Where in the listing does the string "users" appear? Copy every line that holds it.

=====

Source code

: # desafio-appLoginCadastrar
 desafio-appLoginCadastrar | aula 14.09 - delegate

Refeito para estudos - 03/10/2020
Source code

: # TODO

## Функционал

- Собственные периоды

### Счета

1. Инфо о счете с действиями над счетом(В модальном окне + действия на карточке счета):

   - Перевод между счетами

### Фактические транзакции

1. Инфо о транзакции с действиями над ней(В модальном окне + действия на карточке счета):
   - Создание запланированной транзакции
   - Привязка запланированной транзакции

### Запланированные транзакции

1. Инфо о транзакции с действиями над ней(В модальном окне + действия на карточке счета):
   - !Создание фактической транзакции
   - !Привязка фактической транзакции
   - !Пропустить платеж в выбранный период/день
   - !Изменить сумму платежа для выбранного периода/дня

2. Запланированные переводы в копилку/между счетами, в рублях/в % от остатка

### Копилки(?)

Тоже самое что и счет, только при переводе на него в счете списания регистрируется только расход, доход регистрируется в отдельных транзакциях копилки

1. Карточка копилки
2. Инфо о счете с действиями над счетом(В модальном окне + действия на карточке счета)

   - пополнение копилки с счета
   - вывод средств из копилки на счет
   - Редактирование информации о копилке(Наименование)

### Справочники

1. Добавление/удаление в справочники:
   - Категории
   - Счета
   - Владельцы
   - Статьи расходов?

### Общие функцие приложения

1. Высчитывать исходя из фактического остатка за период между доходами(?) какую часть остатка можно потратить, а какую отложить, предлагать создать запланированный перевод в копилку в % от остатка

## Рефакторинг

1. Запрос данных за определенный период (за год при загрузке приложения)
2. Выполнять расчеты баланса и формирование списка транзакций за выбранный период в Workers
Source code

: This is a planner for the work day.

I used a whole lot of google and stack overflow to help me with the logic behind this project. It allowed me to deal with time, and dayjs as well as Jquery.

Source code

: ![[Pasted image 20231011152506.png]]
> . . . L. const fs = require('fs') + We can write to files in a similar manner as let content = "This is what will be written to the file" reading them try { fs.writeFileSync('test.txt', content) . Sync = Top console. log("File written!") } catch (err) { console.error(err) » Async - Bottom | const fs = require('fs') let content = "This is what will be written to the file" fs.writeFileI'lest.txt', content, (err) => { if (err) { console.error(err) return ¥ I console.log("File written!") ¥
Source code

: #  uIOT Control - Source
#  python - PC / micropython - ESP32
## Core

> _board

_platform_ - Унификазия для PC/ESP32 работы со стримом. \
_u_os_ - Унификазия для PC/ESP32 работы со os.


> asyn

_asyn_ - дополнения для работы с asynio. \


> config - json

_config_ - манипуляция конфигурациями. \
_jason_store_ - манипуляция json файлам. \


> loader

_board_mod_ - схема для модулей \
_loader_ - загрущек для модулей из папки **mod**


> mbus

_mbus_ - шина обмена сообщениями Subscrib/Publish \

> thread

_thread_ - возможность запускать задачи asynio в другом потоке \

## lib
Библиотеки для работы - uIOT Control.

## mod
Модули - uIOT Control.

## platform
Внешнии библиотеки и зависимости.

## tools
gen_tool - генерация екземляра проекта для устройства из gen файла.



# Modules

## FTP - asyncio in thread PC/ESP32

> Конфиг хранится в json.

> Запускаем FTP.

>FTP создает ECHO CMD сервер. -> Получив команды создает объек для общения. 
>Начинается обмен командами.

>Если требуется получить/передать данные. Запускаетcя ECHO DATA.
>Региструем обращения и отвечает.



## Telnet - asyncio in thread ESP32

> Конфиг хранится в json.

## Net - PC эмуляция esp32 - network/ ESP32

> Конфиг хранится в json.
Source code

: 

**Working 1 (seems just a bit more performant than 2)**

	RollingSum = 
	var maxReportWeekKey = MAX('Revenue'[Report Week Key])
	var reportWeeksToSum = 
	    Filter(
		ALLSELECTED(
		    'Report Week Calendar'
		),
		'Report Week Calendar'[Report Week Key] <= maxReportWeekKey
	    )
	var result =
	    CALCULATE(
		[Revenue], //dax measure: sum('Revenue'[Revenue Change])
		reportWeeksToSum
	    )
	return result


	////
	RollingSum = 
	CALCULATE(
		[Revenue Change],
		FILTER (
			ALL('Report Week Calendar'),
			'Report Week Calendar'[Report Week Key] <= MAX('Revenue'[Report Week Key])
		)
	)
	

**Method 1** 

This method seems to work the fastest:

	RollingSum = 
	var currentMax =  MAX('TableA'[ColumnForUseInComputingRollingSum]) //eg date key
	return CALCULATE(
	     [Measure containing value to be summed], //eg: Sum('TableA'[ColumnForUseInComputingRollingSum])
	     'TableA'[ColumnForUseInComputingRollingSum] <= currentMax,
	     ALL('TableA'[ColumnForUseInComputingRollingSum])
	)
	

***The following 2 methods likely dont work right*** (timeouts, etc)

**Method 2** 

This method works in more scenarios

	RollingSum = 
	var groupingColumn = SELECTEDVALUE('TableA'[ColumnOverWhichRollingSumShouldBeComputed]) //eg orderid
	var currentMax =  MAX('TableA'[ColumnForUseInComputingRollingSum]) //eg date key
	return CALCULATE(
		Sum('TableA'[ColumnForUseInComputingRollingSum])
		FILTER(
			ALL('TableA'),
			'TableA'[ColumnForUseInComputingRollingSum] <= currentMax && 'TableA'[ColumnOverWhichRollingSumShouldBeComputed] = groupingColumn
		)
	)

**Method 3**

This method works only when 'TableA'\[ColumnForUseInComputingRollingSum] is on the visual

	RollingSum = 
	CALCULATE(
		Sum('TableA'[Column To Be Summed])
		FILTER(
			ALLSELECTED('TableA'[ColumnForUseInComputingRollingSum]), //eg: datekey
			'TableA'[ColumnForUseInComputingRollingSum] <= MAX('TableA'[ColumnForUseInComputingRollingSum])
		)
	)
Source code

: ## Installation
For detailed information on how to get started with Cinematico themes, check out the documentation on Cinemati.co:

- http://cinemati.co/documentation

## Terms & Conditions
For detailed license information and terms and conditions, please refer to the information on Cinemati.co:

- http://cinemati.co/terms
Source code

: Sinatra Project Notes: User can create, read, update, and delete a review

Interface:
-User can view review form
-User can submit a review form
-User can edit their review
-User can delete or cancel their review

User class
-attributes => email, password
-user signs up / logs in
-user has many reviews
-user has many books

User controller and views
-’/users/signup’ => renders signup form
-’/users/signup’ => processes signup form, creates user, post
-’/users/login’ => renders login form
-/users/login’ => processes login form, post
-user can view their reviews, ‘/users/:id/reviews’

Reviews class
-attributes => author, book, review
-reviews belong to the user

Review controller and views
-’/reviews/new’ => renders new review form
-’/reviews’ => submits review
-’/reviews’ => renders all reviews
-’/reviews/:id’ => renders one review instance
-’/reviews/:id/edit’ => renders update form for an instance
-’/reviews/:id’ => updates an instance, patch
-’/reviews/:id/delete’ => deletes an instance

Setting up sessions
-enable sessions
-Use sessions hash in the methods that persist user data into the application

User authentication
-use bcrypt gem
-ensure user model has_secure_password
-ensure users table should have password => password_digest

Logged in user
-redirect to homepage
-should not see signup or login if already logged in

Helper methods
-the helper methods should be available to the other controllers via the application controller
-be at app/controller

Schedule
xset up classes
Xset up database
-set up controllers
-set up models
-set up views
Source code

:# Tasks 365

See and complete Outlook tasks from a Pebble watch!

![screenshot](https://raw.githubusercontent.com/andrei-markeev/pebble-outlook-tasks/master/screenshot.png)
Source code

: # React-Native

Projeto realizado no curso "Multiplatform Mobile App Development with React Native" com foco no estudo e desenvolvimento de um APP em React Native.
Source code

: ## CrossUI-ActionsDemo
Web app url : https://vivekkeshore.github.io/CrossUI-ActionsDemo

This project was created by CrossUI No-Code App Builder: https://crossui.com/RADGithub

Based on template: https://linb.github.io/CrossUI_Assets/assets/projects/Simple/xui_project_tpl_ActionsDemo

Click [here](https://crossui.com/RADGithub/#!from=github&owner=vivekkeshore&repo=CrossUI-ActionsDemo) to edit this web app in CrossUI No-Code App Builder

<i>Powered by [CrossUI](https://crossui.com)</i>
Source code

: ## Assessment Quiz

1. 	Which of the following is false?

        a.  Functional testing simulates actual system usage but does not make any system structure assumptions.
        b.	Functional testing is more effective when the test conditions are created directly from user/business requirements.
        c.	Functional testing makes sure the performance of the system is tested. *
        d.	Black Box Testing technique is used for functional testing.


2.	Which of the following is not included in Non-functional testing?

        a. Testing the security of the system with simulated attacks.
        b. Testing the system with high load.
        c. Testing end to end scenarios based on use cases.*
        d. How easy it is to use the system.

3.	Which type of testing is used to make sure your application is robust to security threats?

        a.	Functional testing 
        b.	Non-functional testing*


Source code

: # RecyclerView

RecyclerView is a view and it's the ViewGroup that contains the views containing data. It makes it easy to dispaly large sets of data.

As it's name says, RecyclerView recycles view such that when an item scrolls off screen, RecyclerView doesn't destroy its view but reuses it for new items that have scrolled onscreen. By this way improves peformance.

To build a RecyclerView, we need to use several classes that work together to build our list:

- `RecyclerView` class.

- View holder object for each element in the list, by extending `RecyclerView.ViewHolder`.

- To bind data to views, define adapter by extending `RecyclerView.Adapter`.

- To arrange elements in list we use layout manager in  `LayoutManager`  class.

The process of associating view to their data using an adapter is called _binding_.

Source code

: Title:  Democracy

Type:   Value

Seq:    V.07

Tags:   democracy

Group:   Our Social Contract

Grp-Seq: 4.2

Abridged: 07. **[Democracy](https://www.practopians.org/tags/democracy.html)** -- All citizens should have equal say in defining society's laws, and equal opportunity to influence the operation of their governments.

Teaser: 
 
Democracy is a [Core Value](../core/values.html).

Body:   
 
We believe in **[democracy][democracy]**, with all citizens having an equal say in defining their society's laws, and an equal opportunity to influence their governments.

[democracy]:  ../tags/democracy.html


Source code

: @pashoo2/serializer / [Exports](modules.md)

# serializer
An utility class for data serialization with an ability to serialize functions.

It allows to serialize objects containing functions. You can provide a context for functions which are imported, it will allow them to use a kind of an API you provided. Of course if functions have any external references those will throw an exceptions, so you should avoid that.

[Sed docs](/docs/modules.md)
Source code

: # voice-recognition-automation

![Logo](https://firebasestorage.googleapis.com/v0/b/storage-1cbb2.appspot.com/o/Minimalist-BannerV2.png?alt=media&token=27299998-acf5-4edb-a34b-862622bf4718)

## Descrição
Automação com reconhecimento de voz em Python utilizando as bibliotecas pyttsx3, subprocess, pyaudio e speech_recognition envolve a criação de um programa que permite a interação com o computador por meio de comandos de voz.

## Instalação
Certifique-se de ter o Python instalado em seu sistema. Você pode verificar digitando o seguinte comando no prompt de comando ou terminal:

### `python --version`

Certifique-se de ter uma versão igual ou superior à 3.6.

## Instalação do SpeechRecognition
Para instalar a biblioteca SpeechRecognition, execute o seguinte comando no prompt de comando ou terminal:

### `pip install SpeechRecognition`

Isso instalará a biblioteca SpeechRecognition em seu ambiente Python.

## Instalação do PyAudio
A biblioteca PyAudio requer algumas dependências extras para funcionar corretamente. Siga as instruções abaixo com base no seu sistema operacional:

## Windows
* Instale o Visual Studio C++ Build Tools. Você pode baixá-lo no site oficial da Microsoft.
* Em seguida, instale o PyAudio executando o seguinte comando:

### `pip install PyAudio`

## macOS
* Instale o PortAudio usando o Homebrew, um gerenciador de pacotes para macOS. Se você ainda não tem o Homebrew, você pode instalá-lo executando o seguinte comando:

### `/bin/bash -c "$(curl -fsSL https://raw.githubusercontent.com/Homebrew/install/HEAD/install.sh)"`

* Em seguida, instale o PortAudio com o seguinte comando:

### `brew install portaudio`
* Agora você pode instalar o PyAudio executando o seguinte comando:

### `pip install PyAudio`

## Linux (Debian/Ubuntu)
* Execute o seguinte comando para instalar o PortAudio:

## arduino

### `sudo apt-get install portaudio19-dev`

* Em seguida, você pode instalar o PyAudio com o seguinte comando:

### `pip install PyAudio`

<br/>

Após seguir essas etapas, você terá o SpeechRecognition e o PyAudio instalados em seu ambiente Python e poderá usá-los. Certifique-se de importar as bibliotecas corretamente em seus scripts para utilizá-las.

=====

## RESULT:
-’/users/signup’ => renders signup form
-’/users/signup’ => processes signup form, creates user, post
-’/users/login’ => renders login form
-/users/login’ => processes login form, post
-user can view their reviews, ‘/users/:id/reviews’
-ensure users table should have password => password_digest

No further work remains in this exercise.